Gennaio 1957, in fabbrica: Adolfo Orsi alla guida di una vetturetta elettrica Maserati costruita in 15 esemplari e venduta ai clienti per i loro figli
Modena, 21 maggio 2025 – Nutrito a pane e motori, a dieci anni la mattina andava a scuola, nel pomeriggio inforcava la bicicletta e dal ponte della Pradella dove abitava con la famiglia raggiungeva la fabbrica del Tridente in via Ciro Menotti 322, distante poche centinaia di metri. Tira quasi un sospiro di sollievo Adolfo Orsi, 74 anni, figlio di Omar, amministratore delegato della Maserati tra gli anni ‘50 e ‘60, nipote di nonno Adolfo, colui che nel 1937 acquistò e condusse il marchio a Modena: la gamma GranTurismo e GranCabrio, è stato l’annuncio nei giorni scorsi di Stellantis, dallo stabilimento di Mirafiori torna a casa. I due modelli verranno nuovamente prodotti nello storica fabbrica modenese.
"Se la immagina la Ferrari che va via da Maranello?", riflette a voce alta Adolfo, tra i massimi esperti internazionali nel campo delle vetture da collezione, una vita dedicata alla storia delle automobili, non solo Maserati, dalla quale la famiglia è uscita nel 1971 dopo che due anni prima il brand era stato acquisito da Citroen. "La Maserati ha contribuito a dare lustro e prestigio a Modena, oltre a una continuità occupazionale". Il Tridente tra l’altro ha un legame con Modena ancora più antico del Cavallino Rampante: la fabbrica è stata trasferita in città nell’inverno tra il ‘39 e il ‘40, le prime Ferrari hanno visto la luce nel 1947. "Negli Anni Cinquanta Modena era la capitale mondiale delle automobili da corsa. Al Gran Premio di Formula 1 d’Argentina del 1957 in griglia c’erano 14 vetture, sette Maserati e sette Ferrari, tutte provenienti dalla stessa città. Dieci anni dopo questo sapere viene trasferito sulla produzione delle vetture granturismo ad alte prestazioni. I 360 dipendenti della Maserati erano per la quasi totalità modenesi, la città in quegli anni non era meta di emigrazione dal Sud Italia come Milano, Genova, Torino". "Anche perché – osserva Orsi – si trattava di tecnici specializzati, non di operai semplici da catena di montaggio. Lo stabilimento in via Menotti era diventato una città nella città, un pullulare di biciclette vivacizzava nelle ore di ingresso e di uscita quella che allora era considerata periferia, una distesa di campi agricoli".

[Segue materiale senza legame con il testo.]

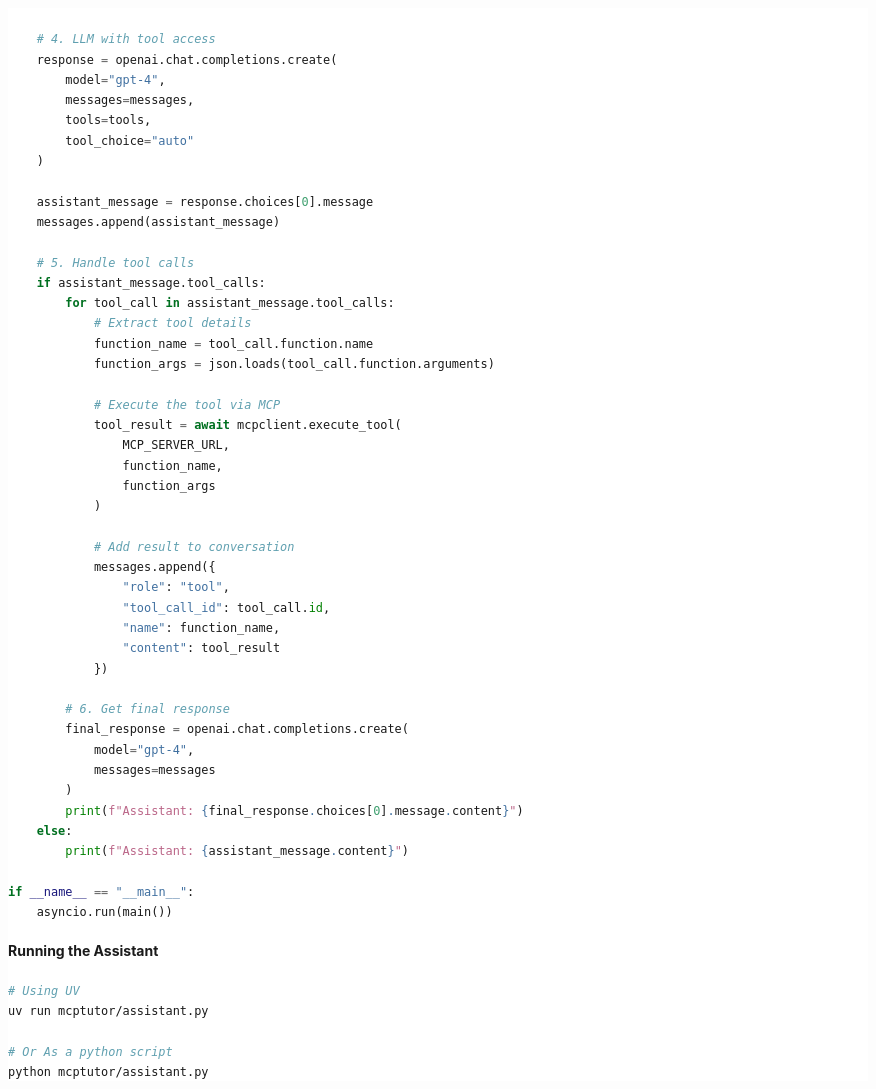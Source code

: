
 ```python
    
    # 4. LLM with tool access
    response = openai.chat.completions.create(
        model="gpt-4",
        messages=messages,
        tools=tools,
        tool_choice="auto"
    )
    
    assistant_message = response.choices[0].message
    messages.append(assistant_message)
    
    # 5. Handle tool calls
    if assistant_message.tool_calls:
        for tool_call in assistant_message.tool_calls:
            # Extract tool details
            function_name = tool_call.function.name
            function_args = json.loads(tool_call.function.arguments)
            
            # Execute the tool via MCP
            tool_result = await mcpclient.execute_tool(
                MCP_SERVER_URL, 
                function_name, 
                function_args
            )
            
            # Add result to conversation
            messages.append({
                "role": "tool",
                "tool_call_id": tool_call.id,
                "name": function_name,
                "content": tool_result
            })
        
        # 6. Get final response
        final_response = openai.chat.completions.create(
            model="gpt-4",
            messages=messages
        )
        print(f"Assistant: {final_response.choices[0].message.content}")
    else:
        print(f"Assistant: {assistant_message.content}")

if __name__ == "__main__":
    asyncio.run(main())
```
#### Running the Assistant

```bash
# Using UV
uv run mcptutor/assistant.py

# Or As a python script
python mcptutor/assistant.py
```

E mentre Modena era attraversata dalle auto guidate dai collaudatori che le provavano in autostrada, sulla via Panaria oppure direttamente in autodromo, al piccolo Adolfo negli anni ‘60 capitava di imbattersi nel leggendario Fangio, amico di famiglia. Oppure incrociava i grandi clienti che venivano a ritirare i gioiellini acquistati: "Si presentavano spesso qualche giorno prima, alloggiando al Real Fini, per vivere e ammirare in presa diretta il completamento della loro vettura". Un sorta di turismo industriale ante litteram. "Il rapporto di mio padre e di mio nonno con i collaboratori era diretto, personale. A Maranello c’era Enzo Ferrari, a Modena c’era la Maserati, l’azienda, una grande famiglia: non c’era un’identificazione del marchio con chi guidava la fabbrica. Per loro scelta il nome Orsi era tenuto in secondo piano".

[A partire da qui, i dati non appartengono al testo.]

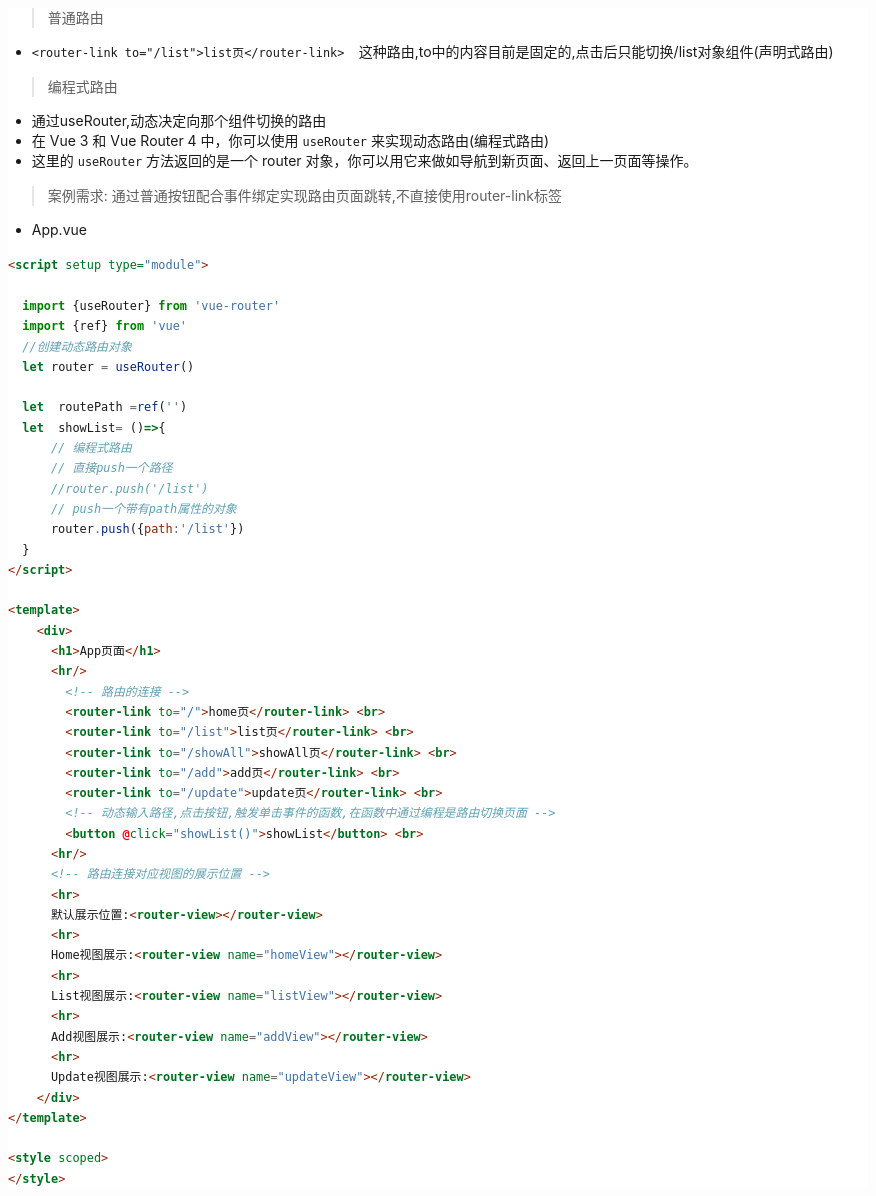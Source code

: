 > 普通路由

+ `<router-link to="/list">list页</router-link>  `这种路由,to中的内容目前是固定的,点击后只能切换/list对象组件(声明式路由)

> 编程式路由

+ 通过useRouter,动态决定向那个组件切换的路由
+ 在 Vue 3 和 Vue Router 4 中，你可以使用 `useRouter` 来实现动态路由(编程式路由)
+ 这里的 `useRouter` 方法返回的是一个 router 对象，你可以用它来做如导航到新页面、返回上一页面等操作。

> 案例需求: 通过普通按钮配合事件绑定实现路由页面跳转,不直接使用router-link标签

+ App.vue

``` html
<script setup type="module">

  import {useRouter} from 'vue-router'
  import {ref} from 'vue'
  //创建动态路由对象
  let router = useRouter()

  let  routePath =ref('')
  let  showList= ()=>{
      // 编程式路由
      // 直接push一个路径
      //router.push('/list')
      // push一个带有path属性的对象
      router.push({path:'/list'})
  }
</script>

<template>
    <div>
      <h1>App页面</h1>
      <hr/>
        <!-- 路由的连接 -->
        <router-link to="/">home页</router-link> <br>
        <router-link to="/list">list页</router-link> <br>
        <router-link to="/showAll">showAll页</router-link> <br>
        <router-link to="/add">add页</router-link> <br>
        <router-link to="/update">update页</router-link> <br>
        <!-- 动态输入路径,点击按钮,触发单击事件的函数,在函数中通过编程是路由切换页面 -->
        <button @click="showList()">showList</button> <br>
      <hr/>
      <!-- 路由连接对应视图的展示位置 -->
      <hr>
      默认展示位置:<router-view></router-view>
      <hr>
      Home视图展示:<router-view name="homeView"></router-view>
      <hr>
      List视图展示:<router-view name="listView"></router-view>
      <hr>
      Add视图展示:<router-view name="addView"></router-view>
      <hr>
      Update视图展示:<router-view name="updateView"></router-view>
    </div>
</template>

<style scoped>
</style>
```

Dopo gli anni d’oro c’è stata una fase di appannamento: "Si sono succedute diverse proprietà, che hanno avuto da un lato un ruolo importante nello sviluppo dello stabilimento, ma nel contempo hanno ‘democratizzato’ la Maserati puntando non più su vetture di altissima gamma, ma sviluppando auto per un target più ampio. Questa strategia può portare vantaggi in termini di vetture vendute, ma nel medio-lungo periodo rende meno brillante l’appeal del marchio". Negli anni, prosegue Orsi, "sono state fatte scelte difficili da digerire per chi ama la Maserati: il trasferimento della produzione lontano da Modena e il recente spostamento della gamma verso l’elettrico. Ma nel mondo ci sono ancora tanti appassionati che si augurano che questa storia lunga 110 anni continui".